The first day of this course covers plasma-assisted etching phenomena and equipment in a manner that will assist the attendee in understanding and developing plasma etching and RIE processes. The emphasis will be on the fundamental physical and chemical processes that determine the consequences of a reactive gas plasma/surface interaction. The role of energetic ions as encountered in RIE systems and the factors that influence anisotropy of etching will be described. Many kinds of plasma-assisted etching equipment will be discussed, including capacitively coupled, inductively coupled, and wave-generated plasma sources.
The second day of this course covers the applied aspects of plasma-assisted etching. Emphasis will be on mechanistic understanding as opposed to specific processing issues, recipes, and problems. The etching of Si and its compounds will be covered in detail as well as the etching of other technology-related materials such as Al, organics, III-V compounds, etc. Topics such as selectivity, loading, ARDE, damage, and issues associated with high-density plasma RIE will be covered. A section on plasma diagnostics will focus on optical emission spectroscopy with actinometry, mass spectrometry, and laser-induced fluorescence.
Who Should Attend?
Scientists, technicians, and others working with or interested in the dry etching of materials in reactive gas glow discharges, particularly those who do not have extensive experience in the field.
Instructor: Randy J Shul, Sandia National Laboratories (SNL)
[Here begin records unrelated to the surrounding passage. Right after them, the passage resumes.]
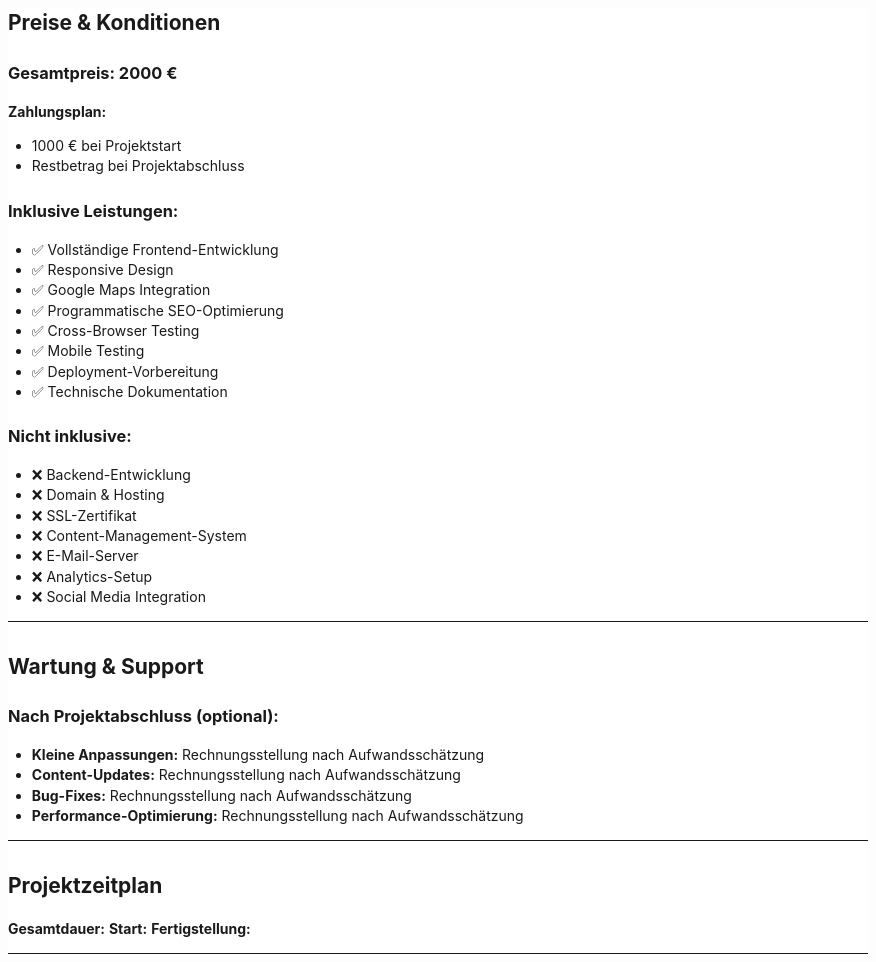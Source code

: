 
## Preise & Konditionen

### **Gesamtpreis:** 2000 €

**Zahlungsplan:**

- 1000 € bei Projektstart
- Restbetrag bei Projektabschluss

### **Inklusive Leistungen:**

- ✅ Vollständige Frontend-Entwicklung
- ✅ Responsive Design
- ✅ Google Maps Integration
- ✅ Programmatische SEO-Optimierung
- ✅ Cross-Browser Testing
- ✅ Mobile Testing
- ✅ Deployment-Vorbereitung
- ✅ Technische Dokumentation

### **Nicht inklusive:**

- ❌ Backend-Entwicklung
- ❌ Domain & Hosting
- ❌ SSL-Zertifikat
- ❌ Content-Management-System
- ❌ E-Mail-Server
- ❌ Analytics-Setup
- ❌ Social Media Integration

---

## Wartung & Support

### **Nach Projektabschluss (optional):**

- **Kleine Anpassungen:** Rechnungsstellung nach Aufwandsschätzung
- **Content-Updates:** Rechnungsstellung nach Aufwandsschätzung
- **Bug-Fixes:** Rechnungsstellung nach Aufwandsschätzung
- **Performance-Optimierung:** Rechnungsstellung nach Aufwandsschätzung

---

## Projektzeitplan

**Gesamtdauer:**
**Start:**
**Fertigstellung:**

---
Randy J. Shul is currently a Principal Member of Technical Staff at Sandia National Laboratories in the Microdevice Technologies Department. His current interests include Si micromachining for MEMS, integrated microsystems, sensors, and advanced packaging technologies. He is also active in plasma etch process development for the wide-bandgap group-III nitrides and the development of high-density, low-damage plasma etch processes for advanced compound semiconductor devices. Previously, he worked at AT&T Bell Laboratories where he was responsible for plasma process development for the fabrication of GaAs digital integrated circuits. He earned a B.A. in chemistry in 1981 from Rutgers University and a Ph.D. in chemistry from the Pennsylvania State University in 1987. He is author of over 150 journal publications, eight book chapters, and has six patents. He has been a member of the AVS since 1988. He served as NMAVS Symposium Chair in 1995, Vice Chair in 1996, Chair in 1997, and is currently chapter Secretary. He was also technical program vice chair for the national AVS meeting in 2000.